Home healthcare provider Carter Healthcare and its former chief executive officer and chief operations officer agreed to pay more than $30 million total under two settlements alleging the parties engaged in kickbacks to doctors and filed false claims.

In each settlement announced Tuesday, the Department of Justice (DOJ) charged Carter Healthcare, also known as CHC Holdings, with violating the False Claims Act. Both cases were initially brought in qui tam lawsuits by private individuals suing on behalf of the U.S. government.

Carter Healthcare and the executives agreed to pay a total of $22.9 million to settle a lawsuit originally filed in 2017 in U.S. District Court for the Western District of Oklahoma. The suit alleged between 2013-20, Carter Healthcare CEO Stanley Carter and COO Brad Carter arranged for payments to certain medical directors in Oklahoma and Texas who referred their Medicare or TRICARE patients to the company.

Carter Healthcare and the executives agreed to be excluded from participating in any federal health programs for five years. The company also entered into a five-year corporate integrity agreement with the Office of Inspector General of the Department of Health and Human Services, under which it must hire an independent review organization to oversee any arrangements it makes with physicians and others, the DOJ said.

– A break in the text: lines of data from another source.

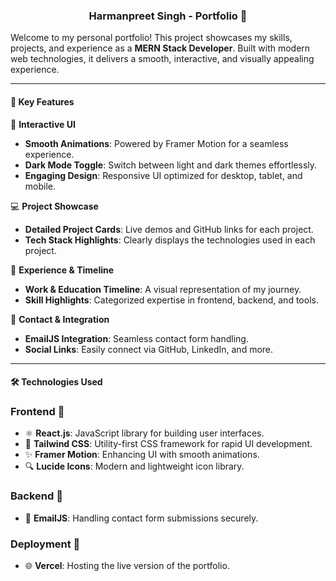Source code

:<h3 align="center">Harmanpreet Singh - Portfolio 🚀</h3>

Welcome to my personal portfolio! This project showcases my skills, projects, and experience as a **MERN Stack Developer**. Built with modern web technologies, it delivers a smooth, interactive, and visually appealing experience.

---

<h4>📌 Key Features</h4>

🎨 **Interactive UI**

- **Smooth Animations**: Powered by Framer Motion for a seamless experience.
- **Dark Mode Toggle**: Switch between light and dark themes effortlessly.
- **Engaging Design**: Responsive UI optimized for desktop, tablet, and mobile.

💻 **Project Showcase**

- **Detailed Project Cards**: Live demos and GitHub links for each project.
- **Tech Stack Highlights**: Clearly displays the technologies used in each project.

📅 **Experience & Timeline**

- **Work & Education Timeline**: A visual representation of my journey.
- **Skill Highlights**: Categorized expertise in frontend, backend, and tools.

📩 **Contact & Integration**

- **EmailJS Integration**: Seamless contact form handling.
- **Social Links**: Easily connect via GitHub, LinkedIn, and more.

---

<h4>🛠️ Technologies Used</h4>

### Frontend 🎨
- ⚛️ **React.js**: JavaScript library for building user interfaces.
- 🎨 **Tailwind CSS**: Utility-first CSS framework for rapid UI development.
- ✨ **Framer Motion**: Enhancing UI with smooth animations.
- 🔍 **Lucide Icons**: Modern and lightweight icon library.

### Backend 🔧
- 📧 **EmailJS**: Handling contact form submissions securely.

### Deployment 🚀
- 🌐 **Vercel**: Hosting the live version of the portfolio.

The agency did not disclose how much the whistleblowers would receive from the settlement total.

Carter Healthcare, its Florida affiliate, and the same two former executives collectively agreed to pay more than $7.1 million to settle a separate lawsuit originally filed U.S. District Court for the Southern District of Florida by two former therapists at the company.

The suit alleged between 2014-16, Carter Healthcare violated the False Claims Act by billing Medicare for medically unnecessary therapy. The company “upcode[d]” patients’ diagnoses to make them appear more serious and costly to treat, the DOJ alleged.

“These overpayments drain the Medicare trust fund and unfairly raise the premiums our senior citizens must pay,” said Juan Antonio Gonzalez, U.S. attorney for the Southern District of Florida, in a press release.

Bradley Carter will pay $175,000, Stanley Carter $75,000, and Carter Healthcare $6.925 million to settle the Florida allegations. The two former therapist whistleblowers will together receive $1.3 million.

Carter Healthcare agreed to a corporate integrity agreement in the Florida case as well, under which it must “implement compliance measures designed to avoid or promptly detect conduct similar to that which gave rise to the settlement,” the DOJ said.

“While Carter Healthcare does not believe it did anything wrong and continues to deny all of the government’s allegation [sic], the company entered into this settlement with the federal government to avoid the significant expense of protracted litigation and allow the company’s focus to remain on providing high-quality home healthcare to our patients as we have done for more than 33 years,” said Carter Healthcare President Justin Carter in an emailed statement.